◆ **RECORDS TO PROCESS**:
--------------------

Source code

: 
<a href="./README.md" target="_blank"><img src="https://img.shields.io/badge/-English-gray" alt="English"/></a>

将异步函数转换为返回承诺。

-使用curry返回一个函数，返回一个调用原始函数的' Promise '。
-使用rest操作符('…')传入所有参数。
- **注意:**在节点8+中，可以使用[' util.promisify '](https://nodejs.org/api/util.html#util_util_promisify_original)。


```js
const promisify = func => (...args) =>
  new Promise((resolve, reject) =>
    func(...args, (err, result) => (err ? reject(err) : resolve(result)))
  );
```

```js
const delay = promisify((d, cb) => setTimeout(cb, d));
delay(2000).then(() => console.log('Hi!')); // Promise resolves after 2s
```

--------------------

◆ **TASK DIRECTIONS**:
Scan the entries above, and wherever a line holds the string "func", copy it.

◆ **RESPONSE TO THE EXERCISE**:
const promisify = func => (...args) =>
    func(...args, (err, result) => (err ? reject(err) : resolve(result)))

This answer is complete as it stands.